Supremo adia para 2020 discussão sobre retirada de conteúdo da internet

Após pressão de gigantes de tecnologia, academia e ONGs de direitos na internet, o Supremo adiou para 2020 julgamento marcado inicialmente para esta quarta (4) que pode alterar o Marco Civil da Internet, de 2014, e mudar as regras para retirar conteúdo da rede.

Baseada em dois recursos de vítimas que reivindicaram a remoção de conteúdos do Google e do Facebook, casos de 2010 e 2014, a corte vai definir se o artigo 19 do marco da internet é constitucional.

Mais debatido durante a elaboração da legislação –que durou sete anos–, o 19 determina que aplicações de internet, como blogs, sites jornalísticos e redes sociais, sejam responsabilizados caso não removam conteúdos após ordem judicial.

Uma mudança pode determinar que qualquer plataforma seja responsabilizada se não excluir uma foto, mensagem ou vídeo após simples notificação de usuários que se sintam ofendidos.

Na prática, um jornal poderia responder na Justiça se não excluísse um comentário de leitor (o artigo só versa sobre conteúdos gerados por terceiros) após um pedido de outro leitor ou de um político mencionado na mensagem, por exemplo.

O mesmo valeria para um vídeo no YouTube, uma foto no Facebook ou a uma publicação no Twitter.

Diante dessa possibilidade, organizações passaram a alertar para o risco de um cenário de censura privada, em que empresas deletam conteúdo de modo automático para evitar litígios.

Outro receio é que o assunto seja encarado na ótica de polarização vítimas versus Google e Facebook, quando o contexto leva em conta qualquer tipo de aplicação, como Reclame Aqui, TripAdvisor, Wikipédia e contas de influenciadores no Instagram.

“O equilíbrio de direitos, de quando termina meu limite e começa o do outro, cabe ao Judiciário. A grande preocupação é que agentes privados exerçam papéis que são da Justiça”, diz Luiza Brandão, diretora do Instituto de Referência em Internet e Sociedade da UFMG (Universidade Federal de Minas Gerais).

A exceção do artigo 19 é a pornografia, cujo material deve ser retirado após simples notificação do usuário ofendido –por isso a decisão jurídica do Instagram em detectar previamente imagens que exibem mamilos.

Outros temas, como crime de racismo, falsidade ideológica e discurso de ódio, não são contemplados nominalmente no Marco Civil. Aparecem, entretanto, nos termos de uso de redes sociais.

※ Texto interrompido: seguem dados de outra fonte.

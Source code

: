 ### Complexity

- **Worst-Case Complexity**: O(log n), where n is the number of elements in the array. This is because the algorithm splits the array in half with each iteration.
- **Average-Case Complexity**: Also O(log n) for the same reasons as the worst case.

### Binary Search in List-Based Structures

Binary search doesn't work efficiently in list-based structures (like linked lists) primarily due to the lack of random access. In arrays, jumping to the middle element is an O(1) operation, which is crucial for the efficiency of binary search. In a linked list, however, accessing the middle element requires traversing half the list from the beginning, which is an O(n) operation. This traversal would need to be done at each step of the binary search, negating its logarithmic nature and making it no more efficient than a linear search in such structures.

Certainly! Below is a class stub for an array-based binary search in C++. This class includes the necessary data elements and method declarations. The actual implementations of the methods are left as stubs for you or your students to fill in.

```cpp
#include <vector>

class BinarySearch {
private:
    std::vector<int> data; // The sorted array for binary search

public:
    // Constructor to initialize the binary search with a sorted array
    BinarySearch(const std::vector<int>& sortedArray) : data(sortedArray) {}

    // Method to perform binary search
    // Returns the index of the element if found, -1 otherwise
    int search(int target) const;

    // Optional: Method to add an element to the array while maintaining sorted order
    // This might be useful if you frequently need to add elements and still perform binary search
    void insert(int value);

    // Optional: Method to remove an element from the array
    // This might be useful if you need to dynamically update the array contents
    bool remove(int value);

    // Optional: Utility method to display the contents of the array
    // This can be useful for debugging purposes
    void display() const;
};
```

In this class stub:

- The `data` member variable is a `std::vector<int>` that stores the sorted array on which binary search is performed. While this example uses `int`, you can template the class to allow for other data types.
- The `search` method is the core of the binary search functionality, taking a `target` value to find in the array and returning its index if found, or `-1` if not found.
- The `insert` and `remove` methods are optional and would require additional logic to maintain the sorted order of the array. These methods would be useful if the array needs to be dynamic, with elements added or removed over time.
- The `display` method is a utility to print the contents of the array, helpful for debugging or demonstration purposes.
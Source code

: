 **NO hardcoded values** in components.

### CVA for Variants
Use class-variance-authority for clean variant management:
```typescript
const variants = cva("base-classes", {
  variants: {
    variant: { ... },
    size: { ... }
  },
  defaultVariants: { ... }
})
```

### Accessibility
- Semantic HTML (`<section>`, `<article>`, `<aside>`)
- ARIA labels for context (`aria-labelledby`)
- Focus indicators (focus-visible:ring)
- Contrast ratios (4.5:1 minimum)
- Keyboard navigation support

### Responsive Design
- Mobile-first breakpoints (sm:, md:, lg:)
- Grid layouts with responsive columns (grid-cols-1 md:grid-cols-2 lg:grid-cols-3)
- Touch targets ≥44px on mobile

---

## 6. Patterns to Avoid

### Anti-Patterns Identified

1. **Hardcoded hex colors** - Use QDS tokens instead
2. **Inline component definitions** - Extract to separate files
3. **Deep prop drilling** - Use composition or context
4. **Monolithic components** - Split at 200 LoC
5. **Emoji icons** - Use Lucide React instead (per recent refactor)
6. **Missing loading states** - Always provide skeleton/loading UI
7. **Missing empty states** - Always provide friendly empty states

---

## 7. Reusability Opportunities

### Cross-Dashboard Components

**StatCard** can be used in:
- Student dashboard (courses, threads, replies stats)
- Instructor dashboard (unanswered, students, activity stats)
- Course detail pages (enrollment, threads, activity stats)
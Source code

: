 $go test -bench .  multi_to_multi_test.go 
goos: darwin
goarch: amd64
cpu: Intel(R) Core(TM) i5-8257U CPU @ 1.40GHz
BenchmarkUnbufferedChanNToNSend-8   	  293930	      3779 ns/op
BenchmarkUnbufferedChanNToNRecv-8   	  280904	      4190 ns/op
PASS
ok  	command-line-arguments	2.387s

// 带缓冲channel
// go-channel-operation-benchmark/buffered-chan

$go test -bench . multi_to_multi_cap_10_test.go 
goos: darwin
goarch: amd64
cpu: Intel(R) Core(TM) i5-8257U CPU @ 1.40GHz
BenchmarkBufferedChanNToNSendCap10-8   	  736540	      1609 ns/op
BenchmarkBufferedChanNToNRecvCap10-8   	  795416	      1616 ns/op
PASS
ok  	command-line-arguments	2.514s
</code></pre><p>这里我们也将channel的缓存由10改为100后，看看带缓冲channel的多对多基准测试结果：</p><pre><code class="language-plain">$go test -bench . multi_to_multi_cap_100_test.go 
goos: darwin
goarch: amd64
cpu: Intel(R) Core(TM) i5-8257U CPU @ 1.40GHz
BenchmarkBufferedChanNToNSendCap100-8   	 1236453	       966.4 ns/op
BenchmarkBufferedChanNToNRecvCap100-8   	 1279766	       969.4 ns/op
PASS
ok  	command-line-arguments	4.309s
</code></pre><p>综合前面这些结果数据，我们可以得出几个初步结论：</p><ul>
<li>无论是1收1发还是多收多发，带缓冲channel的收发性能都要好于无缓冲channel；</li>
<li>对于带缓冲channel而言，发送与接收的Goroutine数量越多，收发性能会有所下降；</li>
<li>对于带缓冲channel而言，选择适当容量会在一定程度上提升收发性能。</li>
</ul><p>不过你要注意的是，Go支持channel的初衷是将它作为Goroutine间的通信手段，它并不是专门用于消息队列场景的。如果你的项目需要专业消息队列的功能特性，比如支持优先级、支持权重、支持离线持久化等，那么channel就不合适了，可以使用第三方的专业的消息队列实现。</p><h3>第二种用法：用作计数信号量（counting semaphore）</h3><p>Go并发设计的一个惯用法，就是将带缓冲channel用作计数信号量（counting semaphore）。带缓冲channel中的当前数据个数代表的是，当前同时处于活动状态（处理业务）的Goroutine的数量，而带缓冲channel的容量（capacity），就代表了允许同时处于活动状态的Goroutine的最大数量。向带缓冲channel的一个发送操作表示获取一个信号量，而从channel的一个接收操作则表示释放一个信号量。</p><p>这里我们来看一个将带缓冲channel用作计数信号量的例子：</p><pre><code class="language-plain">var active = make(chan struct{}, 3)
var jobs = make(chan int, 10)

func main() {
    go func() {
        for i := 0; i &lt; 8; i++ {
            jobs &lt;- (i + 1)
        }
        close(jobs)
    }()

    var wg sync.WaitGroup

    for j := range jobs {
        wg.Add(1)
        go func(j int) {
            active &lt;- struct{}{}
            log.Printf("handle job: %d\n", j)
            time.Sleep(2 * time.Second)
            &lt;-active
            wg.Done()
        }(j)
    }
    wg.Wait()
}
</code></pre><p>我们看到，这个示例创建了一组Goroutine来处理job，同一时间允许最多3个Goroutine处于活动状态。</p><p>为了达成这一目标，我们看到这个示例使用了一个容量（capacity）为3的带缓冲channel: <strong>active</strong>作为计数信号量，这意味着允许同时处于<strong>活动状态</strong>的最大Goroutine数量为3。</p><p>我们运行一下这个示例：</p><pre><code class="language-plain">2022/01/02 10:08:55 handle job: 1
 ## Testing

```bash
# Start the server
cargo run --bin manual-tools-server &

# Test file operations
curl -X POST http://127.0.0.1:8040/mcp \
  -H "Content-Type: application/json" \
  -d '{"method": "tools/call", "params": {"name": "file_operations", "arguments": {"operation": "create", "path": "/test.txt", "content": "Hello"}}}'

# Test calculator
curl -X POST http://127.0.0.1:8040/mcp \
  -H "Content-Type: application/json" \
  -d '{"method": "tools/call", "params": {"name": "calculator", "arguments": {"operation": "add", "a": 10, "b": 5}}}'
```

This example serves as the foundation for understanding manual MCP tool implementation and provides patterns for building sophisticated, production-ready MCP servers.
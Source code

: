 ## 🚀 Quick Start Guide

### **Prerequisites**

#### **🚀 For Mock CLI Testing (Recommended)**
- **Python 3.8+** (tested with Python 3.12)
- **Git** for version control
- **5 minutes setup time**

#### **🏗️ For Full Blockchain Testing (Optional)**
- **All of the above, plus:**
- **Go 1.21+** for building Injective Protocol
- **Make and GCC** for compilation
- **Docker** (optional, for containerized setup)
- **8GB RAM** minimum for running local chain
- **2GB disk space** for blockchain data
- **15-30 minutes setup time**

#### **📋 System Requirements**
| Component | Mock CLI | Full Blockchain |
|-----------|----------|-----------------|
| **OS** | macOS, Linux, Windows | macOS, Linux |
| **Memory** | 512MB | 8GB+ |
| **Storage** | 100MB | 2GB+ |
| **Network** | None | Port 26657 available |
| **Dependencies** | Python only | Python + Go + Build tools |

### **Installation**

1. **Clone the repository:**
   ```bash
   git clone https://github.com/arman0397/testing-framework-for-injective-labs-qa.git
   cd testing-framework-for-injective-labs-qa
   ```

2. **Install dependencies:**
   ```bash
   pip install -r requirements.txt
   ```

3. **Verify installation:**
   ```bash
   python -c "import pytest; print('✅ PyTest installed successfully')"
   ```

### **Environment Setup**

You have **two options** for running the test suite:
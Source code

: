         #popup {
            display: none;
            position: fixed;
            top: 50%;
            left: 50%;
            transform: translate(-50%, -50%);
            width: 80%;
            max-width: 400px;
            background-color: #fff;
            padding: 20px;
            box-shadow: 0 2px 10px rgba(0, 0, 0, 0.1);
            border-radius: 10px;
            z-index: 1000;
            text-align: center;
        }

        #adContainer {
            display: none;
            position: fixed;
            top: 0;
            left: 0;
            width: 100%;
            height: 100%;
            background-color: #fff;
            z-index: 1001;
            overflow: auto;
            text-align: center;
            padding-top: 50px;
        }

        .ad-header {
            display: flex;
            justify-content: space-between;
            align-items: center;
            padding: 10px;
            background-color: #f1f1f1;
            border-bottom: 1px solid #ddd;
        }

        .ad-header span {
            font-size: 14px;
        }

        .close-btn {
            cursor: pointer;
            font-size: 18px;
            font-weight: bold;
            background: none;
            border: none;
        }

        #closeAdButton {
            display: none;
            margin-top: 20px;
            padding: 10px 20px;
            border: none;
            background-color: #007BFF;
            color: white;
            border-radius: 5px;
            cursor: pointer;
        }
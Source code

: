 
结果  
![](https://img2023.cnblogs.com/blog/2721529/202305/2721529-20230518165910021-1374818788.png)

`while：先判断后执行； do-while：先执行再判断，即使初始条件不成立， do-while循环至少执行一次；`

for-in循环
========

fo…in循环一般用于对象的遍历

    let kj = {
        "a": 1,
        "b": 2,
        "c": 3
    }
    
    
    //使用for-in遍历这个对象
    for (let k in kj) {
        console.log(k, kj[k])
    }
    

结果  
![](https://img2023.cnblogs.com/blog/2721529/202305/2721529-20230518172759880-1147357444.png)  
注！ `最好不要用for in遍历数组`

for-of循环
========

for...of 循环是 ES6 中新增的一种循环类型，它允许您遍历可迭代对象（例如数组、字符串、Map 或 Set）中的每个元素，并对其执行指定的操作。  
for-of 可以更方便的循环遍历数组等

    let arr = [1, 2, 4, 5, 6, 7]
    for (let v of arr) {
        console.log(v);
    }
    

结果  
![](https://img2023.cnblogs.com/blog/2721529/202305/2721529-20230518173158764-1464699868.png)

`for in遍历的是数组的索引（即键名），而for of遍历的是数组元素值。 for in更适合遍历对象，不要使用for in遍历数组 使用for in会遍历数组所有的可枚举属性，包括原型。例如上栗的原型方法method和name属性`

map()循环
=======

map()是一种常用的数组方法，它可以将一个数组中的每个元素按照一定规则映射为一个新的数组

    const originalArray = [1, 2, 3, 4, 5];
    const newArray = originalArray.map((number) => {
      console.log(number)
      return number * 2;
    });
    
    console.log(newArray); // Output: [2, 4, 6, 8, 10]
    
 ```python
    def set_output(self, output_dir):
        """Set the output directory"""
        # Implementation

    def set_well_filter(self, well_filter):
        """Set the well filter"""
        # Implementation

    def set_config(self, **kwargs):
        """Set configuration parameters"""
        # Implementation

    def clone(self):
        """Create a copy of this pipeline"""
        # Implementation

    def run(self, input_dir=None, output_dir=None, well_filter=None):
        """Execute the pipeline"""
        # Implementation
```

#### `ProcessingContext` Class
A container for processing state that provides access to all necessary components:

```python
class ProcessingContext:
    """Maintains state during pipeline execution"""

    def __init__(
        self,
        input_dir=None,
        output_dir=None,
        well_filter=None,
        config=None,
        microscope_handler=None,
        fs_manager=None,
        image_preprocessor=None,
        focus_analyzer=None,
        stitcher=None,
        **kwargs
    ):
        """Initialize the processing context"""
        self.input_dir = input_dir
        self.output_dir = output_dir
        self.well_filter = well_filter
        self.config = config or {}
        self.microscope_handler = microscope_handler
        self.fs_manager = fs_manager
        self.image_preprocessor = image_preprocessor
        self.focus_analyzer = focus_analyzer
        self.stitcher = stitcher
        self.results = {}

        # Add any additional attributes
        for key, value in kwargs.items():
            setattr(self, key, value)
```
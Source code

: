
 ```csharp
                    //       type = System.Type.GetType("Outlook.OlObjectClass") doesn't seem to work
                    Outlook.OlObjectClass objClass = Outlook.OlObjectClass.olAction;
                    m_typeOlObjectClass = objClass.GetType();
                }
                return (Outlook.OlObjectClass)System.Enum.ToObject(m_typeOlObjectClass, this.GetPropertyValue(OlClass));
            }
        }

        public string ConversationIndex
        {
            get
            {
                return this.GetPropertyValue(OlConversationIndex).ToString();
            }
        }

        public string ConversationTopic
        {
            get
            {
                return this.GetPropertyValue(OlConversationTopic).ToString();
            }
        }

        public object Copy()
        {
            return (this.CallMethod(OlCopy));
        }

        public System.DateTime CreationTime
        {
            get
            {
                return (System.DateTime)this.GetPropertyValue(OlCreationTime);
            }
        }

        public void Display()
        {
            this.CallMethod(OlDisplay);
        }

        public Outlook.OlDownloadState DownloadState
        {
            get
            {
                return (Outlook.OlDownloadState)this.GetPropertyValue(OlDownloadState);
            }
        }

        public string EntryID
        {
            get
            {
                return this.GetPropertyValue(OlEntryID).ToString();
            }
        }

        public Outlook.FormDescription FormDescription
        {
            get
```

“Às vezes não fica claro para as pessoas que, pelas políticas de uso, as empresas já abolem conteúdos. Elas não esperam e não precisam esperar por ordem da Justiça para retirá-los”, afirma Celina Bottino, diretora no ITS-Rio.

Antes do Marco Civil, as decisões se baseavam em uma determinação de 2010 do STJ (Superior Tribunal de Justiça), que deixava dúvidas se a eliminação deveria ser feita mediante notificação extra ou judicial, até que o Marco Civil regulamentou o caso.

Para especialistas, o retorno dessa dinâmica levaria à hiperjudicialização. Eles dizem que o cenário de discussão foi contaminado por assuntos diferentes que, embora tenham conexão, não são regulados no mesmo balaio: fake news em eleições, difamação e discurso de ódio.

“Desde 2009 a lei eleitoral passou a adotar um sistema de responsabilidade das plataformas similar ao do Marco Civil, com retirada após avaliação judicial de propaganda irregular. Se no campo político funciona, é incongruente mudar isso na regra geral”, diz André Giacchetta, do escritório Pinheiro Neto.

Entre envolvidos no debate, não está claro o que substituiria o artigo 19.

“O artigo optou pelo afastamento da responsabilidade primária da aplicação, salvo em questão de nudez de alguns casos de propriedade intelectual. Por que nudez dá responsabilidade direta às redes e outros assuntos, não?”, questiona Renato Ópice Blum, coordenador de direito digital na Faap.

Dias Toffoli, à frente da discussão, tem se mostrado favorável a uma maior responsabilização das plataformas em algumas aparições.

Em diferentes ocasiões, uma lei recente da Alemanha surgiu nas argumentações. Aprovada em 2017, a Netzdg define que em hipóteses já consideradas ilegais –por exemplo, disseminação de símbolos inconstitucionais (como a suástica)– as plataformas com determinado número de usuários devem retirar os conteúdos depois de notificação e análise num período de 24 horas. A multa é de até € 50 milhões.